Members of Syria's opposition in exile seek Russian support
Russia has urged Assad to follow through faster on promised reforms, but has opposed Western efforts to condemn his crackdown in the UN Security Council.
Members of Syria's opposition in exile said they would use a visit to Moscow on Tuesday to urge Russia to condemn a violent crackdown on protests in the Middle Eastern nation.
Opponents of Syrian President Bashar Assad were due to meet Moscow's Africa envoy Mikhail Margelov, who has been involved in Russian efforts to mediate in North Africa and the Middle East -- regions that have been hit by a wave of popular uprisings.

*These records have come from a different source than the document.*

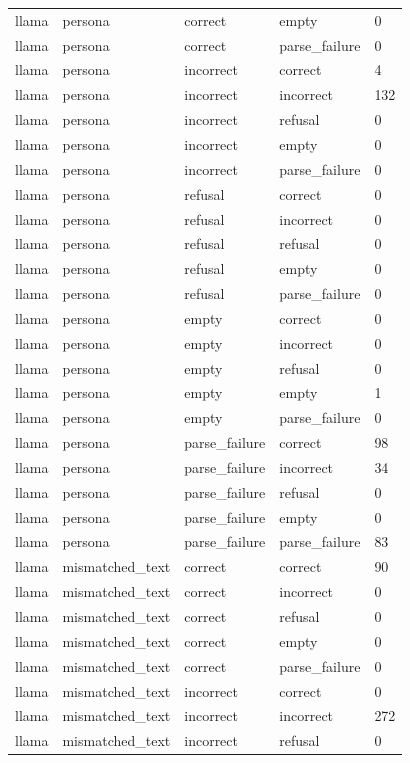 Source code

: \begin{tabular}{lllll}
llama & persona & correct & empty & 0 \\
llama & persona & correct & parse\_failure & 0 \\
llama & persona & incorrect & correct & 4 \\
llama & persona & incorrect & incorrect & 132 \\
llama & persona & incorrect & refusal & 0 \\
llama & persona & incorrect & empty & 0 \\
llama & persona & incorrect & parse\_failure & 0 \\
llama & persona & refusal & correct & 0 \\
llama & persona & refusal & incorrect & 0 \\
llama & persona & refusal & refusal & 0 \\
llama & persona & refusal & empty & 0 \\
llama & persona & refusal & parse\_failure & 0 \\
llama & persona & empty & correct & 0 \\
llama & persona & empty & incorrect & 0 \\
llama & persona & empty & refusal & 0 \\
llama & persona & empty & empty & 1 \\
llama & persona & empty & parse\_failure & 0 \\
llama & persona & parse\_failure & correct & 98 \\
llama & persona & parse\_failure & incorrect & 34 \\
llama & persona & parse\_failure & refusal & 0 \\
llama & persona & parse\_failure & empty & 0 \\
llama & persona & parse\_failure & parse\_failure & 83 \\
llama & mismatched\_text & correct & correct & 90 \\
llama & mismatched\_text & correct & incorrect & 0 \\
llama & mismatched\_text & correct & refusal & 0 \\
llama & mismatched\_text & correct & empty & 0 \\
llama & mismatched\_text & correct & parse\_failure & 0 \\
llama & mismatched\_text & incorrect & correct & 0 \\
llama & mismatched\_text & incorrect & incorrect & 272 \\
llama & mismatched\_text & incorrect & refusal & 0 \\

\end{tabular}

Rights groups say 1,300 civilians have been killed in demonstrations in a three-month revolt against Assad's rule.
Syrian authorities say more than 250 soldiers and police have died in clashes provoked by militant groups.
Russia has urged Assad to follow through faster on promised reforms, but has opposed Western efforts to condemn his crackdown in the UN Security Council and echoed his claims that extremists are to blame for some of the violence.
"We want to persuade the Russian authorities to stop protecting and defending the Syrian regime," the Russian daily Kommersant quoted Mahmoud Hamza, a Syrian opposition representative based in Russia, as saying.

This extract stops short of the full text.